:: EXERCISE PROMPT ::
Throughout the entries below, report every line where "button" is found.

Segment Start: THE DATA

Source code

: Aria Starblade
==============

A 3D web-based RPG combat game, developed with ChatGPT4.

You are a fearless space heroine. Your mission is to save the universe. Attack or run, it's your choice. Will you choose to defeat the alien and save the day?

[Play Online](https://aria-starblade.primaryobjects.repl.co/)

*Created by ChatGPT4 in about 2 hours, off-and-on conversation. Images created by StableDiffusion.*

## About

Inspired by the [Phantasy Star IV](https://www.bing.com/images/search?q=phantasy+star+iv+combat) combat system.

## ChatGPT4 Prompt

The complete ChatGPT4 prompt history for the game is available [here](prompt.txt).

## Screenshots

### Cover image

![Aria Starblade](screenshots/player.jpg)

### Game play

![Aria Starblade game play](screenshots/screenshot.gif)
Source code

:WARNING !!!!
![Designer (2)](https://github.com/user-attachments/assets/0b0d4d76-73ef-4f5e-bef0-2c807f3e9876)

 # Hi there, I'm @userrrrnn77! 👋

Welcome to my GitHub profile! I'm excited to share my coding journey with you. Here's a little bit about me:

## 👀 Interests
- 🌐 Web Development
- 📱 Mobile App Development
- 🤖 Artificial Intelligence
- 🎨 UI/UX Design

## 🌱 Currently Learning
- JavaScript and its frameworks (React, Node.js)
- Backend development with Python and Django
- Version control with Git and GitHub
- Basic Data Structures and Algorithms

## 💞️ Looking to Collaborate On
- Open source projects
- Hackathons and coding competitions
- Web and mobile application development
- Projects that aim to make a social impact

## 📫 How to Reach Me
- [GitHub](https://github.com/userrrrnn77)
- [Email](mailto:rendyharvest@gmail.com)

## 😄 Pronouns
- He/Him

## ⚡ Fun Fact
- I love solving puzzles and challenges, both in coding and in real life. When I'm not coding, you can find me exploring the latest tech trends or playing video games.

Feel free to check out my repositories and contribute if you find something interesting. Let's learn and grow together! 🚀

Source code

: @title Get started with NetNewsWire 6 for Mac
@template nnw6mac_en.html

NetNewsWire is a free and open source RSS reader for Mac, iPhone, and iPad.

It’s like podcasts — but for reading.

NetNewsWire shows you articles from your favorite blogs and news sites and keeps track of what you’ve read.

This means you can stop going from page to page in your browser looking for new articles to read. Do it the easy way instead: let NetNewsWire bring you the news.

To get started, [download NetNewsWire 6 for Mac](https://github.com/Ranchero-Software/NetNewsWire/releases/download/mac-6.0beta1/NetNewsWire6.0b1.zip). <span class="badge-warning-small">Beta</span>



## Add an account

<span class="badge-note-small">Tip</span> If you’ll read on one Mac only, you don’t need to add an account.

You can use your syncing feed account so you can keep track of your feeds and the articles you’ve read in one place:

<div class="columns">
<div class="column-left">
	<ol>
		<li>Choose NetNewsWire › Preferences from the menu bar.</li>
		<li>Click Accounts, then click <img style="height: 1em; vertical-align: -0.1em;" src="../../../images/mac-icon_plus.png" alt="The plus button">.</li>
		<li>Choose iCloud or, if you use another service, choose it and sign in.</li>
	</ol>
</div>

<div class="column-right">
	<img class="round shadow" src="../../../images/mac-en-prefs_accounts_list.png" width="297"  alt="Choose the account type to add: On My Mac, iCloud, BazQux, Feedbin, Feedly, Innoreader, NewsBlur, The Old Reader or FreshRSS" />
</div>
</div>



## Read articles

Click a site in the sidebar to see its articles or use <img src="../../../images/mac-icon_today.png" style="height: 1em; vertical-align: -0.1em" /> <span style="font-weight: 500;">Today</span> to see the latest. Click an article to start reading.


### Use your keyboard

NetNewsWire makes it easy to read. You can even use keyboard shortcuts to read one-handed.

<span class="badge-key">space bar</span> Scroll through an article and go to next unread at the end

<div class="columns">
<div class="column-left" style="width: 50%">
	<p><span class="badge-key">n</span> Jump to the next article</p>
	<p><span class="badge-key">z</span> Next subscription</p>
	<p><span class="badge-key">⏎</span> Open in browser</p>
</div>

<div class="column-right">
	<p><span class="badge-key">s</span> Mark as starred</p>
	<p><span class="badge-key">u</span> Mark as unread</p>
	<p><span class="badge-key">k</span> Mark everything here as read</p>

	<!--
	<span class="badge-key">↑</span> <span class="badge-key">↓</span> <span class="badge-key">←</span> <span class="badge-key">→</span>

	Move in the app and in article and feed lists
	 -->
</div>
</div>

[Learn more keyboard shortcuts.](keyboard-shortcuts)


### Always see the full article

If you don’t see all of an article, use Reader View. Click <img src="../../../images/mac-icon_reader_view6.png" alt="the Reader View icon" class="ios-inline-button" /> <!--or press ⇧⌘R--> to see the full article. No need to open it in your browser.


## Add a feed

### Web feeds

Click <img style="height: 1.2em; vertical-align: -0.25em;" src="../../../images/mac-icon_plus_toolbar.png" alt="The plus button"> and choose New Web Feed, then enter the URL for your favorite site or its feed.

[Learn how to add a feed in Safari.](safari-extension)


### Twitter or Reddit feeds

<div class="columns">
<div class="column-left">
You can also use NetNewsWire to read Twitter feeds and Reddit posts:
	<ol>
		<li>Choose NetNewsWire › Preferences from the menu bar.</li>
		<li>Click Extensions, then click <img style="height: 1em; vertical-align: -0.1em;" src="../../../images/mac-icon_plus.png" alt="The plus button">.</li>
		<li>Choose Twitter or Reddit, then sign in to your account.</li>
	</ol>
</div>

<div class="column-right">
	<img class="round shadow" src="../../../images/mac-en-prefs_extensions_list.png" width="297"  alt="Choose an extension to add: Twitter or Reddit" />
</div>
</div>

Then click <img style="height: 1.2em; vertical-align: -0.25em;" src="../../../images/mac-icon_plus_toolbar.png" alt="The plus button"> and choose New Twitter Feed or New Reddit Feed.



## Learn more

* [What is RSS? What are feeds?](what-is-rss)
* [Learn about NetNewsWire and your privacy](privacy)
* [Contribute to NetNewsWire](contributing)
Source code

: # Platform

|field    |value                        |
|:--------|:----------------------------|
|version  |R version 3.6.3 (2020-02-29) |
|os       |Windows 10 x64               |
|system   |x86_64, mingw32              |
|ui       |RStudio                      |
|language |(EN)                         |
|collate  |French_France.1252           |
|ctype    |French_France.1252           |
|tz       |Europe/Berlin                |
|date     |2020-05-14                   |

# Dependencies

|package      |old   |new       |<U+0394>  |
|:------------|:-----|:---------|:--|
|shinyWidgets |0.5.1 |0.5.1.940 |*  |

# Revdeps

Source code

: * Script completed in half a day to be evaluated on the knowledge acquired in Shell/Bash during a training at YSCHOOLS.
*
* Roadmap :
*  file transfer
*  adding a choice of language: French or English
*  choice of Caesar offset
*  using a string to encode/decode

Segment End: THE DATA

:: SOLUTION TO THIS PROBLEM ::
		<li>Click Accounts, then click <img style="height: 1em; vertical-align: -0.1em;" src="../../../images/mac-icon_plus.png" alt="The plus button">.</li>
If you don’t see all of an article, use Reader View. Click <img src="../../../images/mac-icon_reader_view6.png" alt="the Reader View icon" class="ios-inline-button" /> <!--or press ⇧⌘R--> to see the full article. No need to open it in your browser.
Click <img style="height: 1.2em; vertical-align: -0.25em;" src="../../../images/mac-icon_plus_toolbar.png" alt="The plus button"> and choose New Web Feed, then enter the URL for your favorite site or its feed.
		<li>Click Extensions, then click <img style="height: 1em; vertical-align: -0.1em;" src="../../../images/mac-icon_plus.png" alt="The plus button">.</li>
Then click <img style="height: 1.2em; vertical-align: -0.25em;" src="../../../images/mac-icon_plus_toolbar.png" alt="The plus button"> and choose New Twitter Feed or New Reddit Feed.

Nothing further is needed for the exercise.